In looks, if anything, only in looks.
"I don't know! I think…square! That way they wouldn't move." Said Mukai as the marble rolled off of her thumb again. Fukuda caught it for her before it could hit the floor and roll away. He heard Sho turn the page of his sketchbook, a pause formed in the constant sound of his pencil scraping the paper….but then it started right up again.
He didn't want to play.
"Cube shaped, you mean?" asked Fukuda as he put the marble back and positioned Mukai's hand to what he assumed was the right way to have it. He could feel his phone in his pocket…and he left it there. He wasn't clueless, he knew that it would have been downright odd to call Suzuki right now, and about this…well even Touichirou wouldn't be able to rationalize it and that man could rationalize anything from his teenage daughter sleeping around to his son wanting nothing to do with him to…well, to all of the other bizarre things that seemed to follow the life of Suzuki Touichirou. Bizarre sorts of things that he wasn't going to go into now, not even with himself, not with his two children sitting right there beside him.

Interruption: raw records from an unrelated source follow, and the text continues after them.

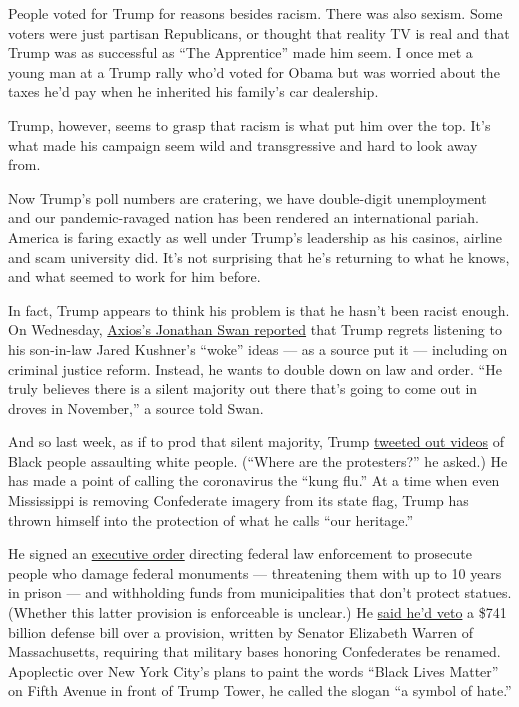 People voted for Trump for reasons besides racism. There was also
sexism. Some voters were just partisan Republicans, or thought that
reality TV is real and that Trump was as successful as ``The
Apprentice'' made him seem. I once met a young man at a Trump rally
who'd voted for Obama but was worried about the taxes he'd pay when he
inherited his family's car dealership.

Trump, however, seems to grasp that racism is what put him over the top.
It's what made his campaign seem wild and transgressive and hard to look
away from.

Now Trump's poll numbers are cratering, we have double-digit
unemployment and our pandemic-ravaged nation has been rendered an
international pariah. America is faring exactly as well under Trump's
leadership as his casinos, airline and scam university did. It's not
surprising that he's returning to what he knows, and what seemed to work
for him before.

In fact, Trump appears to think his problem is that he hasn't been
racist enough. On Wednesday,
\href{https://www.axios.com/trump-kushner-second-thoughts-408d5a33-725d-442a-88e4-d6ab6742c139.html}{Axios's
Jonathan Swan reported} that Trump regrets listening to his son-in-law
Jared Kushner's ``woke'' ideas --- as a source put it --- including on
criminal justice reform. Instead, he wants to double down on law and
order. ``He truly believes there is a silent majority out there that's
going to come out in droves in November,'' a source told Swan.

And so last week, as if to prod that silent majority, Trump
\href{https://www.washingtonpost.com/nation/2020/06/23/trump-videos-black-violence-protests/}{tweeted
out videos} of Black people assaulting white people. (``Where are the
protesters?'' he asked.) He has made a point of calling the coronavirus
the ``kung flu.'' At a time when even Mississippi is removing
Confederate imagery from its state flag, Trump has thrown himself into
the protection of what he calls ``our heritage.''

He signed an
\href{https://www.vox.com/policy-and-politics/2020/6/27/21305396/trump-confederate-monuments-executive-order}{executive
order} directing federal law enforcement to prosecute people who damage
federal monuments --- threatening them with up to 10 years in prison ---
and withholding funds from municipalities that don't protect statues.
(Whether this latter provision is enforceable is unclear.) He
\href{https://www.nytimes3xbfgragh.onion/aponline/2020/07/01/us/politics/ap-us-congress-confederate-symbols.html}{said
he'd veto} a \$741 billion defense bill over a provision, written by
Senator Elizabeth Warren of Massachusetts, requiring that military bases
honoring Confederates be renamed. Apoplectic over New York City's plans
to paint the words ``Black Lives Matter'' on Fifth Avenue in front of
Trump Tower, he called the slogan ``a symbol of hate.''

Touichirou's two children. Not his. Not by blood, anyway.
"It's not a Rubik's cube, Fukuda, it's a marble. We can't play with the Rubik's cube anymore because it makes people fight and Mama says 'no fighting'." Said Mukai, nodding to herself. She seemed to need to confirm to herself that she was right. Touichirou never did that, she must have gotten it from her mother, her actual mother. He wondered if her temper came from her birth mother too. Touichirou had one, Fukuda knew very well that he had one, but it never came out quite so suddenly and there was never such whiplash between periods of calm and periods of anger…at least not that he showed.
Fukuda had seen him stormy, though, so many times…and he should have been grateful that he didn't have to see it again.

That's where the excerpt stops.